[Saved data entries]
********************
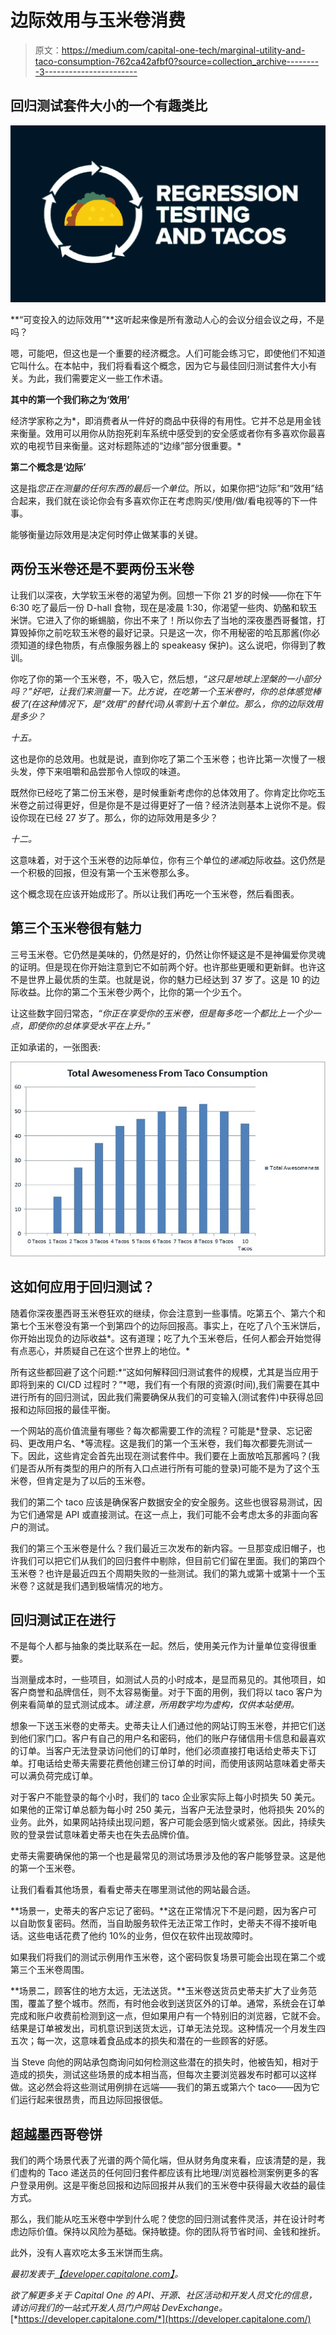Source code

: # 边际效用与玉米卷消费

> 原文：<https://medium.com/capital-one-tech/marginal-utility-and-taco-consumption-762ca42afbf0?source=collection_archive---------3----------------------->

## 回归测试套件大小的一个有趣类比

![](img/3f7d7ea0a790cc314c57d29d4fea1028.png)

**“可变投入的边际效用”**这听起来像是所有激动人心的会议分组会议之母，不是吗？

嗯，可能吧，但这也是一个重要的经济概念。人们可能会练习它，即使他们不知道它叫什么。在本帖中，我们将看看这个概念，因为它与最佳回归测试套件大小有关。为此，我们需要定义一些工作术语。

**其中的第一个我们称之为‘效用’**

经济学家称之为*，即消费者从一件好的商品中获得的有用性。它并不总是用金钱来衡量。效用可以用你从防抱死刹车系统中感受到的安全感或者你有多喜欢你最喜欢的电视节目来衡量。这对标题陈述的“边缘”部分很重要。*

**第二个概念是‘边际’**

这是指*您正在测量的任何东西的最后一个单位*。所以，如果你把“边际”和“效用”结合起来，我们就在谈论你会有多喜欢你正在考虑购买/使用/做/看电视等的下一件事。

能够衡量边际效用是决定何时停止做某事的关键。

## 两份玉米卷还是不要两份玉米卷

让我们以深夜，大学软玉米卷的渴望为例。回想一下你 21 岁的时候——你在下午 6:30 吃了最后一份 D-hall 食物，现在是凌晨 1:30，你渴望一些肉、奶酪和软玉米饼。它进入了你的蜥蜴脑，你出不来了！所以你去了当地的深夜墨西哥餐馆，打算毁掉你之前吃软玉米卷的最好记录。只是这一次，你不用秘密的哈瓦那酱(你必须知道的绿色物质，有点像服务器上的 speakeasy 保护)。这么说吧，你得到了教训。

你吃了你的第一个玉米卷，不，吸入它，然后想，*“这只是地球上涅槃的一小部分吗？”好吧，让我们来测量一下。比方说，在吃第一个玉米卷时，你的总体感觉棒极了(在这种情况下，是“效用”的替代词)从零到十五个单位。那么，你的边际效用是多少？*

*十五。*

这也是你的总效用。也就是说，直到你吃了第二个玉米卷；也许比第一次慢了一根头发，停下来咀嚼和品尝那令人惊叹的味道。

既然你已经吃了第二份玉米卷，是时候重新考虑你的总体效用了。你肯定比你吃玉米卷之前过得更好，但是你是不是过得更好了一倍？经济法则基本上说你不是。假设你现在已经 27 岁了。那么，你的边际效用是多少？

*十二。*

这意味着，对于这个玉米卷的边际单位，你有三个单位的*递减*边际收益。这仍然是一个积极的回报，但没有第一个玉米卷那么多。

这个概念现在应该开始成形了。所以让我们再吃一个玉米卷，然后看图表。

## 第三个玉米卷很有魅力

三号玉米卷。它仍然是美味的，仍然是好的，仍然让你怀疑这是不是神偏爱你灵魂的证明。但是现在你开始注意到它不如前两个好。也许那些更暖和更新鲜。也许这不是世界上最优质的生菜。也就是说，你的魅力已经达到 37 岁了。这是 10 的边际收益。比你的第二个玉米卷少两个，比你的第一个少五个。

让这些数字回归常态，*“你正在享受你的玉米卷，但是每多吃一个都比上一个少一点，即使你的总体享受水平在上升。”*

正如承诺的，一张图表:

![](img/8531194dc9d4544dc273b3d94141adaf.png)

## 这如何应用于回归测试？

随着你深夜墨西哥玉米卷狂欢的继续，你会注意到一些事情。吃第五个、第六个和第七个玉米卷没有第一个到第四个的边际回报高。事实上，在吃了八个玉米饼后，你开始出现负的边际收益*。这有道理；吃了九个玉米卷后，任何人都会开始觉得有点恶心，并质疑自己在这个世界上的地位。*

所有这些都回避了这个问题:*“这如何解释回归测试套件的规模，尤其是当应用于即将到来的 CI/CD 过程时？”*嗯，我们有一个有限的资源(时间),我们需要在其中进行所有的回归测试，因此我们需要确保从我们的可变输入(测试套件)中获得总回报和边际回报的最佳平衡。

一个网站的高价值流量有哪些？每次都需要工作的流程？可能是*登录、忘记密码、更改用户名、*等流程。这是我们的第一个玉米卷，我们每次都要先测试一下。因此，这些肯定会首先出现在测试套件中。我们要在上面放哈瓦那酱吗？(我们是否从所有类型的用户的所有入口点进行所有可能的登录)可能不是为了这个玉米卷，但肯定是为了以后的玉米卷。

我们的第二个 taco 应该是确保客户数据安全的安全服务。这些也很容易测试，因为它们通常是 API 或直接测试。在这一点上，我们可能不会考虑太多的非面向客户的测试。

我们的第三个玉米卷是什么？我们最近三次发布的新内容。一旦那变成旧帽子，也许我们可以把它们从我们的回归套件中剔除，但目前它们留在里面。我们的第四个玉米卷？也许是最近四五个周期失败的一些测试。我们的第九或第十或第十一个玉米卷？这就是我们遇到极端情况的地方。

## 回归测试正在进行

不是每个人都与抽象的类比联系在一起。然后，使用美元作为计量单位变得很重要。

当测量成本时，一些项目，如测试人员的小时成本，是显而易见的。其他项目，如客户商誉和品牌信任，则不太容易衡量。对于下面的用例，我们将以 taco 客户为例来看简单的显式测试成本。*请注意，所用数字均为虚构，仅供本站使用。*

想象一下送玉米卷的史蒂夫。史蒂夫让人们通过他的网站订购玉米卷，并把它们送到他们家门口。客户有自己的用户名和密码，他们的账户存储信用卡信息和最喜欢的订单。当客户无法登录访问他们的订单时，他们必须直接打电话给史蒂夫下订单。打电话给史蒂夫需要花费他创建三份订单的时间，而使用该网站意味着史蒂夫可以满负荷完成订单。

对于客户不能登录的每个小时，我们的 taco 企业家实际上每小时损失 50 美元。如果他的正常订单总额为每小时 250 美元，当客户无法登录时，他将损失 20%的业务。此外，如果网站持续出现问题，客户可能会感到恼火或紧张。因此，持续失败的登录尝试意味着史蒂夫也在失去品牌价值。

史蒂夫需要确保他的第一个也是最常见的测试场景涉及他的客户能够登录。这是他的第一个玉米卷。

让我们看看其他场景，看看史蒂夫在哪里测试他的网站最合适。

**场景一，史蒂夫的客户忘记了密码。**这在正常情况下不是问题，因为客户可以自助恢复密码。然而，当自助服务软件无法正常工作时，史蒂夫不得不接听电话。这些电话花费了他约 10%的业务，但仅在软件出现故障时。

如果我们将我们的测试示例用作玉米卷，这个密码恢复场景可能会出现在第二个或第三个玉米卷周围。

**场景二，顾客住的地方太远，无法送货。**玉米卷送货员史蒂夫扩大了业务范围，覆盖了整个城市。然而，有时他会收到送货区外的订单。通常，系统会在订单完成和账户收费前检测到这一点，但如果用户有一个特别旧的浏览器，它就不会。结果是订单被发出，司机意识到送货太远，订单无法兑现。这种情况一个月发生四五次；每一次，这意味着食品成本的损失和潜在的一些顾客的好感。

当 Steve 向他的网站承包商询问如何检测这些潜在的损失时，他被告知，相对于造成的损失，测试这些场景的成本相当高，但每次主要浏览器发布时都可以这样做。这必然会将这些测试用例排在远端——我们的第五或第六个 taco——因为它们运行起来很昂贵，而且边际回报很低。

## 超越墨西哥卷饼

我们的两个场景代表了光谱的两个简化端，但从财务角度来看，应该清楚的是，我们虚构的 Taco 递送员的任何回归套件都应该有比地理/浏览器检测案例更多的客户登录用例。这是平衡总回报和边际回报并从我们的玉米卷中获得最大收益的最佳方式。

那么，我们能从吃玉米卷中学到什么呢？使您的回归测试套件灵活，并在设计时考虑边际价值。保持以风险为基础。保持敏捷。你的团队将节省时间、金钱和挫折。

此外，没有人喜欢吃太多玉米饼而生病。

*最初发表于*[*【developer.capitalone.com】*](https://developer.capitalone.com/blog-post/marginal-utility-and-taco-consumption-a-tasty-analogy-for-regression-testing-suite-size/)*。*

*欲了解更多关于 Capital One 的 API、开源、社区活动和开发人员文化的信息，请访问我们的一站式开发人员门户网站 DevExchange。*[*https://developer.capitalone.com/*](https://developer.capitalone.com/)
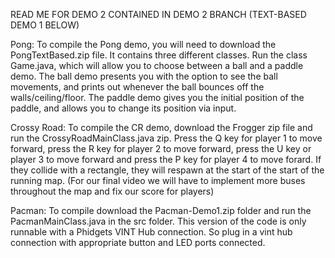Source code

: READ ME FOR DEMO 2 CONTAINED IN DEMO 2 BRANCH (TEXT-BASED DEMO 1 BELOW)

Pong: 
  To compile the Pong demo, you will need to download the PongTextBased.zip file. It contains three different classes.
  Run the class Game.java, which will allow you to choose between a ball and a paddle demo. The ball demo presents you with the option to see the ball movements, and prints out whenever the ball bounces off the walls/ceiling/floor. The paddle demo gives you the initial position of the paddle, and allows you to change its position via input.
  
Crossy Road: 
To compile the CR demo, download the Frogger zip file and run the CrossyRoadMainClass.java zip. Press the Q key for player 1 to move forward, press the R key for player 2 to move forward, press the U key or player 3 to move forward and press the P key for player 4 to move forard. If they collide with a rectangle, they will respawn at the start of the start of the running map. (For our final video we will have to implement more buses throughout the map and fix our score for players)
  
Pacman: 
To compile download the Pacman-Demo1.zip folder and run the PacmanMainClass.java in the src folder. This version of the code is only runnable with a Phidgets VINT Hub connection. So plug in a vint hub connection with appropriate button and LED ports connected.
********************
● YOUR ASSIGNMENT
Exactly the lines from the one containing "Run the class" through the final line of the records must appear in your reply, and no others.

● SOLUTION BELOW
  Run the class Game.java, which will allow you to choose between a ball and a paddle demo. The ball demo presents you with the option to see the ball movements, and prints out whenever the ball bounces off the walls/ceiling/floor. The paddle demo gives you the initial position of the paddle, and allows you to change its position via input.
  
Crossy Road: 
To compile the CR demo, download the Frogger zip file and run the CrossyRoadMainClass.java zip. Press the Q key for player 1 to move forward, press the R key for player 2 to move forward, press the U key or player 3 to move forward and press the P key for player 4 to move forard. If they collide with a rectangle, they will respawn at the start of the start of the running map. (For our final video we will have to implement more buses throughout the map and fix our score for players)
  
Pacman: 
To compile download the Pacman-Demo1.zip folder and run the PacmanMainClass.java in the src folder. This version of the code is only runnable with a Phidgets VINT Hub connection. So plug in a vint hub connection with appropriate button and LED ports connected.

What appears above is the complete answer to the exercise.